# Task description:
All of the data that follows should be retyped exactly, please, except the pictures.
___ Extracted records
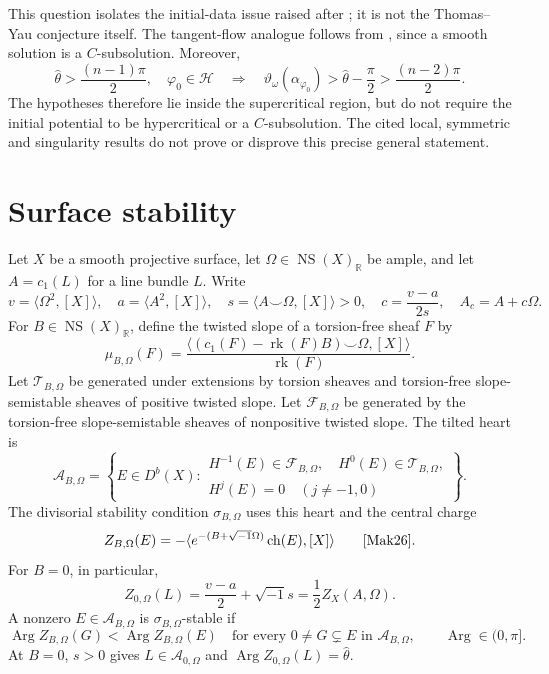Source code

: \documentclass[12pt,reqno]{amsart}
\numberwithin{equation}{section}
\theoremstyle{plain}
\theoremstyle{definition}
\newcommand{\cH}{\mathcal H}
\newcommand{\R}{\mathbb R}
\DeclareMathOperator{\NS}{NS}
\begin{document}
This question isolates the initial-data issue raised after
\cite[Theorem 1.3]{Tak20}; it is not the Thomas--Yau conjecture itself.
The tangent-flow analogue follows from \cite[Theorem 1.4]{Tak20}, since
a smooth solution is a $C$-subsolution. Moreover,
\[
 \widehat\theta>\frac{(n-1)\pi}{2},\quad \varphi_0\in\cH
 \quad\Longrightarrow\quad
 \vartheta_\omega(\alpha_{\varphi_0})
 >\widehat\theta-\frac\pi2>\frac{(n-2)\pi}{2}.
\]
The hypotheses therefore lie inside the supercritical region, but do
not require the initial potential to be hypercritical or a
$C$-subsolution. The cited local, symmetric and singularity results do
not prove or disprove this precise general statement.

\section{Surface stability}\label{surface-stability}
Let $X$ be a smooth projective surface, let
$\Omega\in\NS(X)_\R$ be ample, and let $A=c_1(L)$ for a line bundle
$L$. Write
\[
 v=\langle\Omega^2,[X]\rangle,\quad
 a=\langle A^2,[X]\rangle,\quad
 s=\langle A\smile\Omega,[X]\rangle>0,\quad
 c=\frac{v-a}{2s},\quad A_c=A+c\Omega.
\]
For $B\in\NS(X)_\R$, define the twisted slope of a torsion-free sheaf
$F$ by
\[
 \mu_{B,\Omega}(F)
 =\frac{\langle(c_1(F)-\operatorname{rk}(F)B)\smile\Omega,[X]\rangle}
        {\operatorname{rk}(F)}.
\]
Let $\mathcal T_{B,\Omega}$ be generated under extensions by torsion
sheaves and torsion-free slope-semistable sheaves of positive twisted
slope. Let $\mathcal F_{B,\Omega}$ be generated by the torsion-free
slope-semistable sheaves of nonpositive twisted slope. The tilted heart is
\[
 \mathcal A_{B,\Omega}
 =\left\{E\in D^b(X):
 \begin{array}{l}
 H^{-1}(E)\in\mathcal F_{B,\Omega},\quad
 H^0(E)\in\mathcal T_{B,\Omega},\\
 H^j(E)=0\quad(j\ne-1,0)
 \end{array}\right\}.
\]
The divisorial stability condition $\sigma_{B,\Omega}$ uses this heart
and the central charge
\[
 Z_{B,\Omega}(E)
 =-\langle e^{-(B+\sqrt{-1}\Omega)}\operatorname{ch}(E),[X]\rangle
 \qquad\text{\cite[Section 2]{Mak26}.}
\]
For $B=0$, in particular,
\begin{equation}\label{categorical-central-charge}
 Z_{0,\Omega}(L)=\frac{v-a}{2}+\sqrt{-1}s
               =\frac12Z_X(A,\Omega).
\end{equation}
A nonzero $E\in\mathcal A_{B,\Omega}$ is $\sigma_{B,\Omega}$-stable if
\[
 \operatorname{Arg}Z_{B,\Omega}(G)
 <\operatorname{Arg}Z_{B,\Omega}(E)
 \quad\text{for every }0\ne G\subsetneq E
 \text{ in }\mathcal A_{B,\Omega},
 \qquad\operatorname{Arg}\in(0,\pi].
\]
At $B=0$, $s>0$ gives $L\in\mathcal A_{0,\Omega}$ and
$\operatorname{Arg}Z_{0,\Omega}(L)=\widehat\theta$.
\end{document}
______
# Task response:
Source code

: \documentclass[12pt,reqno]{amsart}
\numberwithin{equation}{section}
\theoremstyle{plain}
\theoremstyle{definition}
\newcommand{\cH}{\mathcal H}
\newcommand{\R}{\mathbb R}
\DeclareMathOperator{\NS}{NS}
\begin{document}
This question isolates the initial-data issue raised after
\cite[Theorem 1.3]{Tak20}; it is not the Thomas--Yau conjecture itself.
The tangent-flow analogue follows from \cite[Theorem 1.4]{Tak20}, since
a smooth solution is a $C$-subsolution. Moreover,
\[
 \widehat\theta>\frac{(n-1)\pi}{2},\quad \varphi_0\in\cH
 \quad\Longrightarrow\quad
 \vartheta_\omega(\alpha_{\varphi_0})
 >\widehat\theta-\frac\pi2>\frac{(n-2)\pi}{2}.
\]
The hypotheses therefore lie inside the supercritical region, but do
not require the initial potential to be hypercritical or a
$C$-subsolution. The cited local, symmetric and singularity results do
not prove or disprove this precise general statement.

\section{Surface stability}\label{surface-stability}
Let $X$ be a smooth projective surface, let
$\Omega\in\NS(X)_\R$ be ample, and let $A=c_1(L)$ for a line bundle
$L$. Write
\[
 v=\langle\Omega^2,[X]\rangle,\quad
 a=\langle A^2,[X]\rangle,\quad
 s=\langle A\smile\Omega,[X]\rangle>0,\quad
 c=\frac{v-a}{2s},\quad A_c=A+c\Omega.
\]
For $B\in\NS(X)_\R$, define the twisted slope of a torsion-free sheaf
$F$ by
\[
 \mu_{B,\Omega}(F)
 =\frac{\langle(c_1(F)-\operatorname{rk}(F)B)\smile\Omega,[X]\rangle}
        {\operatorname{rk}(F)}.
\]
Let $\mathcal T_{B,\Omega}$ be generated under extensions by torsion
sheaves and torsion-free slope-semistable sheaves of positive twisted
slope. Let $\mathcal F_{B,\Omega}$ be generated by the torsion-free
slope-semistable sheaves of nonpositive twisted slope. The tilted heart is
\[
 \mathcal A_{B,\Omega}
 =\left\{E\in D^b(X):
 \begin{array}{l}
 H^{-1}(E)\in\mathcal F_{B,\Omega},\quad
 H^0(E)\in\mathcal T_{B,\Omega},\\
 H^j(E)=0\quad(j\ne-1,0)
 \end{array}\right\}.
\]
The divisorial stability condition $\sigma_{B,\Omega}$ uses this heart
and the central charge
\[
 Z_{B,\Omega}(E)
 =-\langle e^{-(B+\sqrt{-1}\Omega)}\operatorname{ch}(E),[X]\rangle
 \qquad\text{\cite[Section 2]{Mak26}.}
\]
For $B=0$, in particular,
\begin{equation}\label{categorical-central-charge}
 Z_{0,\Omega}(L)=\frac{v-a}{2}+\sqrt{-1}s
               =\frac12Z_X(A,\Omega).
\end{equation}
A nonzero $E\in\mathcal A_{B,\Omega}$ is $\sigma_{B,\Omega}$-stable if
\[
 \operatorname{Arg}Z_{B,\Omega}(G)
 <\operatorname{Arg}Z_{B,\Omega}(E)
 \quad\text{for every }0\ne G\subsetneq E
 \text{ in }\mathcal A_{B,\Omega},
 \qquad\operatorname{Arg}\in(0,\pi].
\]
At $B=0$, $s>0$ gives $L\in\mathcal A_{0,\Omega}$ and
$\operatorname{Arg}Z_{0,\Omega}(L)=\widehat\theta$.
\end{document}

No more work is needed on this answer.